- ACTIVITY
Only the pictures stay out; please return all the entries below exactly as written.
<<<<
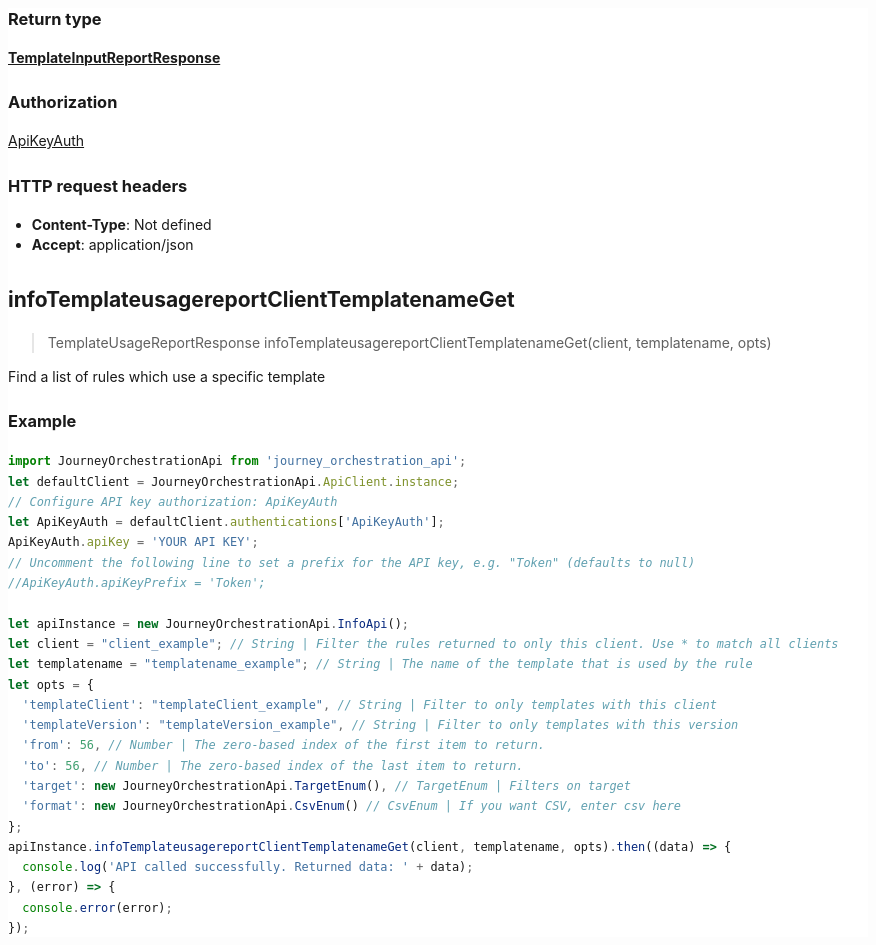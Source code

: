 ### Return type

[**TemplateInputReportResponse**](TemplateInputReportResponse.md)

### Authorization

[ApiKeyAuth](../README.md#ApiKeyAuth)

### HTTP request headers

- **Content-Type**: Not defined
- **Accept**: application/json


## infoTemplateusagereportClientTemplatenameGet

> TemplateUsageReportResponse infoTemplateusagereportClientTemplatenameGet(client, templatename, opts)

Find a list of rules which use a specific template

### Example

```javascript
import JourneyOrchestrationApi from 'journey_orchestration_api';
let defaultClient = JourneyOrchestrationApi.ApiClient.instance;
// Configure API key authorization: ApiKeyAuth
let ApiKeyAuth = defaultClient.authentications['ApiKeyAuth'];
ApiKeyAuth.apiKey = 'YOUR API KEY';
// Uncomment the following line to set a prefix for the API key, e.g. "Token" (defaults to null)
//ApiKeyAuth.apiKeyPrefix = 'Token';

let apiInstance = new JourneyOrchestrationApi.InfoApi();
let client = "client_example"; // String | Filter the rules returned to only this client. Use * to match all clients
let templatename = "templatename_example"; // String | The name of the template that is used by the rule
let opts = {
  'templateClient': "templateClient_example", // String | Filter to only templates with this client
  'templateVersion': "templateVersion_example", // String | Filter to only templates with this version
  'from': 56, // Number | The zero-based index of the first item to return.
  'to': 56, // Number | The zero-based index of the last item to return.
  'target': new JourneyOrchestrationApi.TargetEnum(), // TargetEnum | Filters on target
  'format': new JourneyOrchestrationApi.CsvEnum() // CsvEnum | If you want CSV, enter csv here
};
apiInstance.infoTemplateusagereportClientTemplatenameGet(client, templatename, opts).then((data) => {
  console.log('API called successfully. Returned data: ' + data);
}, (error) => {
  console.error(error);
});

```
>>>>
- ANSWER SPACE
Source code

: ### Return type

[**TemplateInputReportResponse**](TemplateInputReportResponse.md)

### Authorization

[ApiKeyAuth](../README.md#ApiKeyAuth)

### HTTP request headers

- **Content-Type**: Not defined
- **Accept**: application/json


## infoTemplateusagereportClientTemplatenameGet

> TemplateUsageReportResponse infoTemplateusagereportClientTemplatenameGet(client, templatename, opts)

Find a list of rules which use a specific template

### Example

```javascript
import JourneyOrchestrationApi from 'journey_orchestration_api';
let defaultClient = JourneyOrchestrationApi.ApiClient.instance;
// Configure API key authorization: ApiKeyAuth
let ApiKeyAuth = defaultClient.authentications['ApiKeyAuth'];
ApiKeyAuth.apiKey = 'YOUR API KEY';
// Uncomment the following line to set a prefix for the API key, e.g. "Token" (defaults to null)
//ApiKeyAuth.apiKeyPrefix = 'Token';

let apiInstance = new JourneyOrchestrationApi.InfoApi();
let client = "client_example"; // String | Filter the rules returned to only this client. Use * to match all clients
let templatename = "templatename_example"; // String | The name of the template that is used by the rule
let opts = {
  'templateClient': "templateClient_example", // String | Filter to only templates with this client
  'templateVersion': "templateVersion_example", // String | Filter to only templates with this version
  'from': 56, // Number | The zero-based index of the first item to return.
  'to': 56, // Number | The zero-based index of the last item to return.
  'target': new JourneyOrchestrationApi.TargetEnum(), // TargetEnum | Filters on target
  'format': new JourneyOrchestrationApi.CsvEnum() // CsvEnum | If you want CSV, enter csv here
};
apiInstance.infoTemplateusagereportClientTemplatenameGet(client, templatename, opts).then((data) => {
  console.log('API called successfully. Returned data: ' + data);
}, (error) => {
  console.error(error);
});

```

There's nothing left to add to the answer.